▶ [MATERIAL FOR THE TASK]
-=-=-

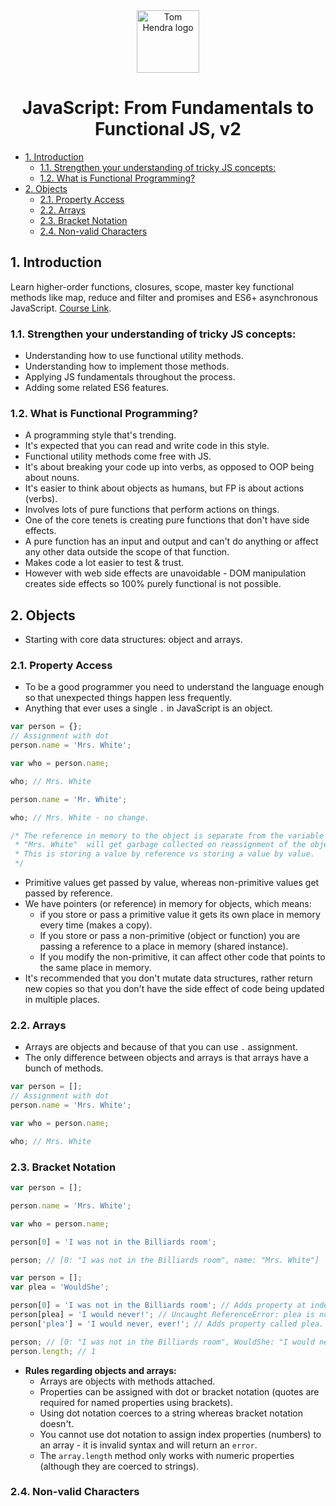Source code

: <div align=center>
<img alt="Tom Hendra logo" src="https://res.cloudinary.com/tomhendra/image/upload/v1567091669/tomhendra-logo/tomhendra-logo-round-1024.png" width="100" />
<h1>JavaScript: From Fundamentals to Functional JS, v2</h1>
</div>

- [1. Introduction](#1-introduction)
  - [1.1. Strengthen your understanding of tricky JS concepts:](#11-strengthen-your-understanding-of-tricky-js-concepts)
  - [1.2. What is Functional Programming?](#12-what-is-functional-programming)
- [2. Objects](#2-objects)
  - [2.1. Property Access](#21-property-access)
  - [2.2. Arrays](#22-arrays)
  - [2.3. Bracket Notation](#23-bracket-notation)
  - [2.4. Non-valid Characters](#24-non-valid-characters)

## 1. Introduction

Learn higher-order functions, closures, scope, master key functional methods like map, reduce and filter and promises and ES6+ asynchronous JavaScript. [Course Link](hhttps://frontendmasters.com/courses/js-fundamentals-functional-v2/).

### 1.1. Strengthen your understanding of tricky JS concepts:

- Understanding how to use functional utility methods.
- Understanding how to implement those methods.
- Applying JS fundamentals throughout the process.
- Adding some related ES6 features.

### 1.2. What is Functional Programming?

- A programming style that's trending.
- It's expected that you can read and write code in this style.
- Functional utility methods come free with JS.
- It's about breaking your code up into verbs, as opposed to OOP being about nouns.
- It's easier to think about objects as humans, but FP is about actions (verbs).
- Involves lots of pure functions that perform actions on things.
- One of the core tenets is creating pure functions that don't have side effects.
- A pure function has an input and output and can't do anything or affect any other data outside the scope of that function.
- Makes code a lot easier to test & trust.
- However with web side effects are unavoidable - DOM manipulation creates side effects so 100% purely functional is not possible.

## 2. Objects

- Starting with core data structures: object and arrays.

### 2.1. Property Access

- To be a good programmer you need to understand the language enough so that unexpected things happen less frequently.
- Anything that ever uses a single `.` in JavaScript is an object.

```js
var person = {};
// Assignment with dot
person.name = 'Mrs. White';

var who = person.name;

who; // Mrs. White

person.name = 'Mr. White';

who; // Mrs. White - no change.

/* The reference in memory to the object is separate from the variable who.
 * "Mrs. White"  will get garbage collected on reassignment of the object property.
 * This is storing a value by reference vs storing a value by value.
 */
```

- Primitive values get passed by value, whereas non-primitive values get passed by reference.
- We have pointers (or reference) in memory for objects, which means:
  - if you store or pass a primitive value it gets its own place in memory every time (makes a copy).
  - If you store or pass a non-primitive (object or function) you are passing a reference to a place in memory (shared instance).
  - If you modify the non-primitive, it can affect other code that points to the same place in memory.
- It's recommended that you don't mutate data structures, rather return new copies so that you don't have the side effect of code being updated in multiple places.

### 2.2. Arrays

- Arrays are objects and because of that you can use `.` assignment.
- The only difference between objects and arrays is that arrays have a bunch of methods.

```js
var person = [];
// Assignment with dot
person.name = 'Mrs. White';

var who = person.name;

who; // Mrs. White
```

### 2.3. Bracket Notation

```js
var person = [];

person.name = 'Mrs. White';

var who = person.name;

person[0] = 'I was not in the Billiards room';

person; // [0: "I was not in the Billiards room", name: "Mrs. White"]
```

```js
var person = [];
var plea = 'WouldShe';

person[0] = 'I was not in the Billiards room'; // Adds property at index 0.
person[plea] = 'I would never!'; // Uncaught ReferenceError: plea is not defined
person['plea'] = 'I would never, ever!'; // Adds property called plea.

person; // [0: "I was not in the Billiards room", WouldShe: "I would never!", plea: "I would never, ever!"]
person.length; // 1
```

- **Rules regarding objects and arrays:**
  - Arrays are objects with methods attached.
  - Properties can be assigned with dot or bracket notation (quotes are required for named properties using brackets).
  - Using dot notation coerces to a string whereas bracket notation doesn't.
  - You cannot use dot notation to assign index properties (numbers) to an array - it is invalid syntax and will return an `error`.
  - The `array.length` method only works with numeric properties (although they are coerced to strings).

### 2.4. Non-valid Characters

-=-=-

▶ [EXERCISE REQUIREMENTS]
Give only the number of lines in the entries that contain "Adds".

▶ [WRITTEN ANSWER]
2